Szumowska laureatką Teddy Awards w Berlinie!
- Dziś wieczorem okaże się czy jeszcze jakieś nagrody polskiemu obrazowi "W imię" przypadną, czy też nie. W każdym razie trzymamy kciuki! - mówi Agnieszka Szydłowska w "Radiowym Domu Kultury”.
Najnowszy film Szumowskiej w Berlinie został bardzo dobrze przyjęty i choć nie jest wymieniany w gronie faworytów do głównej nagrody, można spodziewać się innego wyróżnienia - Andrzej Chyra jest jednym z najpoważniejszych kandydatów do statuetki Srebrnego Niedźwiedzia dla najlepszego aktora.
Rosłaniec z Kryształowym Niedźwiedziem. "Szok!"
"Bejbi Blues” uznano za najlepszy film konkursu sekcji Generation i nagrodzono Kryształowym Niedźwiedziem. „Bejbi Blues” to opowieść o 17-letniej dziewczynie, która decyduje się na macierzyństwo, bo jest ono modne.
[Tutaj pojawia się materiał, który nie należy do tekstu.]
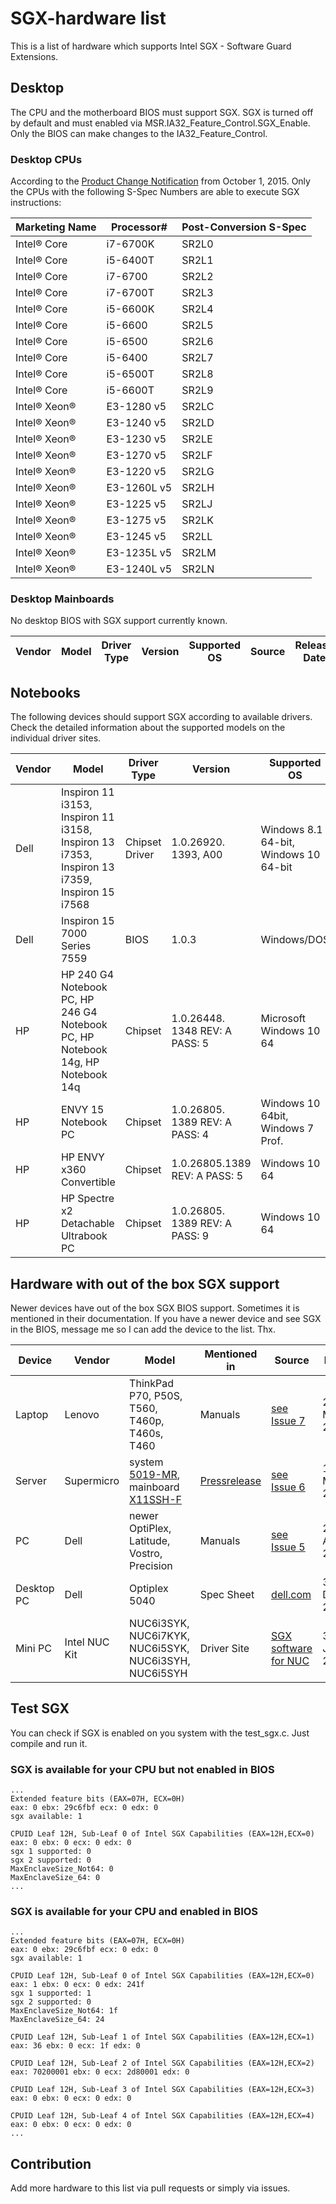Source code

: # SGX-hardware list
This is a list of hardware which supports Intel SGX - Software Guard Extensions. 

## Desktop

The CPU and the motherboard BIOS must support SGX. SGX is turned off by default and must enabled via MSR.IA32\_Feature\_Control.SGX\_Enable. Only the BIOS can make changes to the IA32\_Feature\_Control.

### Desktop CPUs

According to the [Product Change Notification](http://qdms.intel.com/dm/i.aspx/5A160770-FC47-47A0-BF8A-062540456F0A/PCN114074-00.pdf) from October 1, 2015. Only the CPUs with the following S-Spec Numbers are able to execute SGX instructions:

| Marketing Name | Processor# | Post-Conversion S-Spec |
|----------------|------------|------------------------|
| Intel® Core    | i7-6700K   | SR2L0     |
| Intel® Core    | i5-6400T   | SR2L1     |
| Intel® Core    | i7-6700    | SR2L2     |
| Intel® Core    | i7-6700T   | SR2L3     |
| Intel® Core    | i5-6600K   | SR2L4     |
| Intel® Core    | i5-6600    | SR2L5     |
| Intel® Core    | i5-6500    | SR2L6     |
| Intel® Core    | i5-6400    | SR2L7     |
| Intel® Core    | i5-6500T   | SR2L8     |
| Intel® Core    | i5-6600T   | SR2L9     |
| Intel® Xeon®   | E3-1280 v5    | SR2LC  |
| Intel® Xeon®   | E3-1240 v5    | SR2LD  |
| Intel® Xeon®   | E3-1230 v5    | SR2LE  |
| Intel® Xeon®   | E3-1270 v5    | SR2LF  |
| Intel® Xeon®   | E3-1220 v5    | SR2LG  |
| Intel® Xeon®   | E3-1260L v5   | SR2LH  |
| Intel® Xeon®   | E3-1225 v5    | SR2LJ  |
| Intel® Xeon®   | E3-1275 v5    | SR2LK  |
| Intel® Xeon®   | E3-1245 v5    | SR2LL  |
| Intel® Xeon®   | E3-1235L v5   | SR2LM  |
| Intel® Xeon®   | E3-1240L v5   | SR2LN  |

### Desktop Mainboards

No desktop BIOS with SGX support currently known.

| Vendor | Model | Driver Type | Version | Supported OS | Source | Release Date |
|--------------|-------|-------------|---------|--------------|--------|----|

## Notebooks 

The following devices should support SGX according to available drivers. Check the detailed information about the supported models on the individual driver sites.

| Vendor | Model | Driver Type | Version | Supported OS | Source | Release Date |
|--------------|-------|-------------|---------|--------------|--------|----|
| Dell  | Inspiron 11 i3153, Inspiron 11 i3158, Inspiron 13 i7353, Inspiron 13 i7359, Inspiron 15 i7568 | Chipset Driver   | 1.0.26920. 1393, A00  | Windows 8.1 64-bit, Windows 10 64-bit | [dell.com](http://www.dell.com/support/home/us/en/19/Drivers/DriversDetails?driverId=F84XC) | 10 Sep 2015 |
| Dell | Inspiron 15 7000 Series 7559 | BIOS | 1.0.3 | Windows/DOS | [dell.com](http://www.dell.com/support/home/us/en/19/Drivers/DriversDetails?driverId=3FWTM) | 09 Oct 2015 |
| HP | HP 240 G4 Notebook PC, HP 246 G4 Notebook PC, HP Notebook 14g, HP Notebook 14q  | Chipset | 1.0.26448. 1348 REV: A PASS: 5 | Microsoft Windows 10 64 | [ftp.hp.com](http://ftp.hp.com/pub/softpaq/sp72001-72500/sp72357.html) | 07 Aug 2015 |
| HP | ENVY 15 Notebook PC | Chipset | 1.0.26805. 1389 REV: A PASS: 4 | Windows 10 64bit, Windows 7 Prof. | [ftp.hp.com](http://ftp.hp.com/pub/softpaq/sp72001-72500/sp72491.html) | 17 Aug 2015 |
| HP | HP ENVY x360 Convertible | Chipset | 1.0.26805.1389 REV: A PASS: 5 | Windows 10 64 | [ftp.hp.com](http://ftp.hp.com/pub/softpaq/sp72001-72500/sp72316.html) | 04 Sep 2015 |
| HP | HP Spectre x2 Detachable Ultrabook PC | Chipset | 1.0.26805. 1389 REV: A PASS: 9 | Windows 10 64 | [ftp.hp.com](http://ftp.hp.com/pub/softpaq/sp72501-73000/sp72989.html) | 02 Oct 2015 |

## Hardware with out of the box SGX support

Newer devices have out of the box SGX BIOS support. Sometimes it is mentioned in their documentation. If you have a newer device and see SGX in the BIOS, message me so I can add the device to the list. Thx.

| Device | Vendor | Model | Mentioned in | Source | Date | Confirmed |
|--------|--------|-------|--------------|--------|------|-----------|
| Laptop | Lenovo  | ThinkPad P70, P50S, T560, T460p, T460s, T460  | Manuals |  [see Issue 7](https://github.com/ayeks/SGX-hardware/issues/7) | 22 May 2016 | P50, T460s |
| Server | Supermicro | system [5019-MR](http://www.supermicro.com/products/system/1U/5019/SYS-5019S-MR.cfm), mainboard [X11SSH-F](http://www.supermicro.com/products/motherboard/Xeon/C236_C232/X11SSH-F.cfm) | [Pressrelease](http://www.supermicro.com/newsroom/pressreleases/2015/press150901_Embedded_IoT_Skylake.cfm) | [see Issue 6](https://github.com/ayeks/SGX-hardware/issues/6) | 19 May 2016| X11SSH-F |
| PC | Dell  | newer OptiPlex, Latitude, Vostro, Precision  | Manuals|  [see Issue 5](https://github.com/ayeks/SGX-hardware/issues/5) | 20 Apr 2015 | Precision 7710 |
| Desktop PC | Dell  | Optiplex 5040 | Spec Sheet |  [dell.com](http://i.dell.com/sites/doccontent/shared-content/data-sheets/en/Documents/ecemea-optiplex-5040-technical-spec-sheet.pdf) | 3 Dez 2015 | |
| Mini PC | Intel NUC Kit | NUC6i3SYK, NUC6i7KYK, NUC6i5SYK, NUC6i3SYH, NUC6i5SYH | Driver Site | [SGX software for NUC](https://downloadcenter.intel.com/download/26137?v=t) | 30 June 2016 | |



## Test SGX

You can check if SGX is enabled on you system with the test_sgx.c. Just compile and run it.

### SGX is available for your CPU but not enabled in BIOS
```
...
Extended feature bits (EAX=07H, ECX=0H)
eax: 0 ebx: 29c6fbf ecx: 0 edx: 0
sgx available: 1

CPUID Leaf 12H, Sub-Leaf 0 of Intel SGX Capabilities (EAX=12H,ECX=0)
eax: 0 ebx: 0 ecx: 0 edx: 0
sgx 1 supported: 0
sgx 2 supported: 0
MaxEnclaveSize_Not64: 0
MaxEnclaveSize_64: 0
...
```
### SGX is available for your CPU and enabled in BIOS
```
...
Extended feature bits (EAX=07H, ECX=0H)
eax: 0 ebx: 29c6fbf ecx: 0 edx: 0
sgx available: 1

CPUID Leaf 12H, Sub-Leaf 0 of Intel SGX Capabilities (EAX=12H,ECX=0)
eax: 1 ebx: 0 ecx: 0 edx: 241f
sgx 1 supported: 1
sgx 2 supported: 0
MaxEnclaveSize_Not64: 1f
MaxEnclaveSize_64: 24

CPUID Leaf 12H, Sub-Leaf 1 of Intel SGX Capabilities (EAX=12H,ECX=1)
eax: 36 ebx: 0 ecx: 1f edx: 0

CPUID Leaf 12H, Sub-Leaf 2 of Intel SGX Capabilities (EAX=12H,ECX=2)
eax: 70200001 ebx: 0 ecx: 2d80001 edx: 0

CPUID Leaf 12H, Sub-Leaf 3 of Intel SGX Capabilities (EAX=12H,ECX=3)
eax: 0 ebx: 0 ecx: 0 edx: 0

CPUID Leaf 12H, Sub-Leaf 4 of Intel SGX Capabilities (EAX=12H,ECX=4)
eax: 0 ebx: 0 ecx: 0 edx: 0
...
```

## Contribution

Add more hardware to this list via pull requests or simply via issues. 
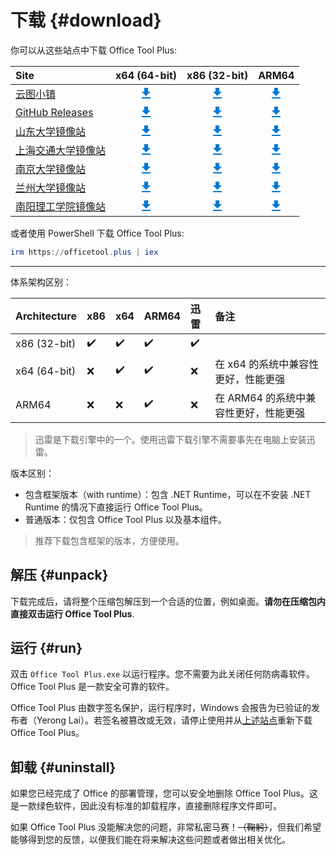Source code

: # 下载 {#download}

你可以从这些站点中下载 Office Tool Plus:

| Site | x64 (64-bit) | x86 (32-bit) | ARM64 |
| :--  | :--:         | :--:         | :--:  |
| [云图小镇](https://www.officetool.plus/redirect/download.php?site=yuntu) | [<svg xmlns="http://www.w3.org/2000/svg" width="24"  viewBox="0 0 24 24"><title>Download</title><path fill="#0078D4" d="M5,20H19V18H5M19,9H15V3H9V9H5L12,16L19,9Z" /></svg>](https://www.officetool.plus/redirect/download.php?site=yuntu&type=runtime&arch=x64) | [<svg xmlns="http://www.w3.org/2000/svg" width="24"  viewBox="0 0 24 24"><title>Download</title><path fill="#0078D4" d="M5,20H19V18H5M19,9H15V3H9V9H5L12,16L19,9Z" /></svg>](https://www.officetool.plus/redirect/download.php?site=yuntu&type=runtime&arch=x86) | [<svg xmlns="http://www.w3.org/2000/svg" width="24"  viewBox="0 0 24 24"><title>Download</title><path fill="#0078D4" d="M5,20H19V18H5M19,9H15V3H9V9H5L12,16L19,9Z" /></svg>](https://www.officetool.plus/redirect/download.php?site=yuntu&type=runtime&arch=arm64) |
| [GitHub Releases](https://www.officetool.plus/redirect/download.php?site=github) | [<svg xmlns="http://www.w3.org/2000/svg" width="24"  viewBox="0 0 24 24"><title>Download</title><path fill="#0078D4" d="M5,20H19V18H5M19,9H15V3H9V9H5L12,16L19,9Z" /></svg>](https://www.officetool.plus/redirect/download.php?site=github&type=runtime&arch=x64) | [<svg xmlns="http://www.w3.org/2000/svg" width="24"  viewBox="0 0 24 24"><title>Download</title><path fill="#0078D4" d="M5,20H19V18H5M19,9H15V3H9V9H5L12,16L19,9Z" /></svg>](https://www.officetool.plus/redirect/download.php?site=github&type=runtime&arch=x86) | [<svg xmlns="http://www.w3.org/2000/svg" width="24"  viewBox="0 0 24 24"><title>Download</title><path fill="#0078D4" d="M5,20H19V18H5M19,9H15V3H9V9H5L12,16L19,9Z" /></svg>](https://www.officetool.plus/redirect/download.php?site=github&type=runtime&arch=arm64) |
| [山东大学镜像站](https://www.officetool.plus/redirect/download.php?site=sdumirror) | [<svg xmlns="http://www.w3.org/2000/svg" width="24"  viewBox="0 0 24 24"><title>Download</title><path fill="#0078D4" d="M5,20H19V18H5M19,9H15V3H9V9H5L12,16L19,9Z" /></svg>](https://www.officetool.plus/redirect/download.php?site=sdumirror&type=runtime&arch=x64) | [<svg xmlns="http://www.w3.org/2000/svg" width="24"  viewBox="0 0 24 24"><title>Download</title><path fill="#0078D4" d="M5,20H19V18H5M19,9H15V3H9V9H5L12,16L19,9Z" /></svg>](https://www.officetool.plus/redirect/download.php?site=sdumirror&type=runtime&arch=x86) | [<svg xmlns="http://www.w3.org/2000/svg" width="24"  viewBox="0 0 24 24"><title>Download</title><path fill="#0078D4" d="M5,20H19V18H5M19,9H15V3H9V9H5L12,16L19,9Z" /></svg>](https://www.officetool.plus/redirect/download.php?site=sdumirror&type=runtime&arch=arm64) |
| [上海交通大学镜像站](https://www.officetool.plus/redirect/download.php?site=sjtumirror) | [<svg xmlns="http://www.w3.org/2000/svg" width="24"  viewBox="0 0 24 24"><title>Download</title><path fill="#0078D4" d="M5,20H19V18H5M19,9H15V3H9V9H5L12,16L19,9Z" /></svg>](https://www.officetool.plus/redirect/download.php?site=sjtumirror&type=runtime&arch=x64) | [<svg xmlns="http://www.w3.org/2000/svg" width="24"  viewBox="0 0 24 24"><title>Download</title><path fill="#0078D4" d="M5,20H19V18H5M19,9H15V3H9V9H5L12,16L19,9Z" /></svg>](https://www.officetool.plus/redirect/download.php?site=sjtumirror&type=runtime&arch=x86) | [<svg xmlns="http://www.w3.org/2000/svg" width="24"  viewBox="0 0 24 24"><title>Download</title><path fill="#0078D4" d="M5,20H19V18H5M19,9H15V3H9V9H5L12,16L19,9Z" /></svg>](https://www.officetool.plus/redirect/download.php?site=sjtumirror&type=runtime&arch=arm64) |
| [南京大学镜像站](https://www.officetool.plus/redirect/download.php?site=nju) | [<svg xmlns="http://www.w3.org/2000/svg" width="24"  viewBox="0 0 24 24"><title>Download</title><path fill="#0078D4" d="M5,20H19V18H5M19,9H15V3H9V9H5L12,16L19,9Z" /></svg>](https://www.officetool.plus/redirect/download.php?site=nju&type=runtime&arch=x64) | [<svg xmlns="http://www.w3.org/2000/svg" width="24"  viewBox="0 0 24 24"><title>Download</title><path fill="#0078D4" d="M5,20H19V18H5M19,9H15V3H9V9H5L12,16L19,9Z" /></svg>](https://www.officetool.plus/redirect/download.php?site=nju&type=runtime&arch=x86) | [<svg xmlns="http://www.w3.org/2000/svg" width="24"  viewBox="0 0 24 24"><title>Download</title><path fill="#0078D4" d="M5,20H19V18H5M19,9H15V3H9V9H5L12,16L19,9Z" /></svg>](https://www.officetool.plus/redirect/download.php?site=nju&type=runtime&arch=arm64) |
| [兰州大学镜像站](https://www.officetool.plus/redirect/download.php?site=lzu) | [<svg xmlns="http://www.w3.org/2000/svg" width="24"  viewBox="0 0 24 24"><title>Download</title><path fill="#0078D4" d="M5,20H19V18H5M19,9H15V3H9V9H5L12,16L19,9Z" /></svg>](https://www.officetool.plus/redirect/download.php?site=lzu&type=runtime&arch=x64) | [<svg xmlns="http://www.w3.org/2000/svg" width="24"  viewBox="0 0 24 24"><title>Download</title><path fill="#0078D4" d="M5,20H19V18H5M19,9H15V3H9V9H5L12,16L19,9Z" /></svg>](https://www.officetool.plus/redirect/download.php?site=lzu&type=runtime&arch=x86) | [<svg xmlns="http://www.w3.org/2000/svg" width="24"  viewBox="0 0 24 24"><title>Download</title><path fill="#0078D4" d="M5,20H19V18H5M19,9H15V3H9V9H5L12,16L19,9Z" /></svg>](https://www.officetool.plus/redirect/download.php?site=lzu&type=runtime&arch=arm64) |
| [南阳理工学院镜像站](https://www.officetool.plus/redirect/download.php?site=nyist) | [<svg xmlns="http://www.w3.org/2000/svg" width="24"  viewBox="0 0 24 24"><title>Download</title><path fill="#0078D4" d="M5,20H19V18H5M19,9H15V3H9V9H5L12,16L19,9Z" /></svg>](https://www.officetool.plus/redirect/download.php?site=nyist&type=runtime&arch=x64) | [<svg xmlns="http://www.w3.org/2000/svg" width="24"  viewBox="0 0 24 24"><title>Download</title><path fill="#0078D4" d="M5,20H19V18H5M19,9H15V3H9V9H5L12,16L19,9Z" /></svg>](https://www.officetool.plus/redirect/download.php?site=nyist&type=runtime&arch=x86) | [<svg xmlns="http://www.w3.org/2000/svg" width="24"  viewBox="0 0 24 24"><title>Download</title><path fill="#0078D4" d="M5,20H19V18H5M19,9H15V3H9V9H5L12,16L19,9Z" /></svg>](https://www.officetool.plus/redirect/download.php?site=nyist&type=runtime&arch=arm64) |

或者使用 PowerShell 下载 Office Tool Plus:

```powershell
irm https://officetool.plus | iex
```

---

体系架构区别：

| Architecture | x86 | x64 | ARM64 | 迅雷 | 备注 |
| :--          | :-- | :-- | :--   | :--  | :--  |
| x86 (32-bit) | ✔️ | ✔️ | ✔️ | ✔️ | |
| x64 (64-bit) | ❌ | ✔️ | ✔️ | ❌ | 在 x64 的系统中兼容性更好，性能更强   |
| ARM64        | ❌ | ❌ | ✔️ | ❌ | 在 ARM64 的系统中兼容性更好，性能更强 |

> 迅雷是下载引擎中的一个。使用迅雷下载引擎不需要事先在电脑上安装迅雷。

版本区别：

- 包含框架版本（with runtime）：包含 .NET Runtime，可以在不安装 .NET Runtime 的情况下直接运行 Office Tool Plus。
- 普通版本：仅包含 Office Tool Plus 以及基本组件。

> 推荐下载包含框架的版本，方便使用。

## 解压 {#unpack}

下载完成后，请将整个压缩包解压到一个合适的位置，例如桌面。**请勿在压缩包内直接双击运行 Office Tool Plus**.

## 运行 {#run}

双击 `Office Tool Plus.exe` 以运行程序。您不需要为此关闭任何防病毒软件。Office Tool Plus 是一款安全可靠的软件。

Office Tool Plus 由数字签名保护，运行程序时，Windows 会报告为已验证的发布者（Yerong Lai）。若签名被篡改或无效，请停止使用并从[上述站点](#download)重新下载 Office Tool Plus。

## 卸载 {#uninstall}

如果您已经完成了 Office 的部署管理，您可以安全地删除 Office Tool Plus。这是一款绿色软件，因此没有标准的卸载程序，直接删除程序文件即可。

如果 Office Tool Plus 没能解决您的问题，非常私密马赛！~~（鞠躬）~~，但我们希望能够得到您的反馈，以便我们能在将来解决这些问题或者做出相关优化。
Jurorzy w uzasadnieniu zwracali uwagę na innowacyjną reżyserię i ciekawe silne postacie.
O Złotego Niedźwiedzia walczy tym razem 19 produkcji, wśród nich najnowszy film Małgorzaty Szumowskiej "W imię". W tym roku na Berlinale nie ma faworyta do głównej nagrody. Spekulując o laureacie wymienia się kilka filmów. Najczęściej obraz "Closed Curtain" irańskiego reżysera Jafara Panahiego. Świetne recenzje zbiera też obraz Kazacha Emira Baigazina "Lekcje Harmonii". Sporo mówi się również o chilijskim filmie "Gloria" w reżyserii Sebastiana Lelio. O Złotym Niedźwiedziu wspomina się także w kontekście filmu "Child's Pose" rumuńskiego reżysera Calina Petera Netzera. Uwagę recenzentów przykuł też nakręcony w Bośni "Epizod z życia zbieracza złomu" autorstwa Danisa Tanovicia.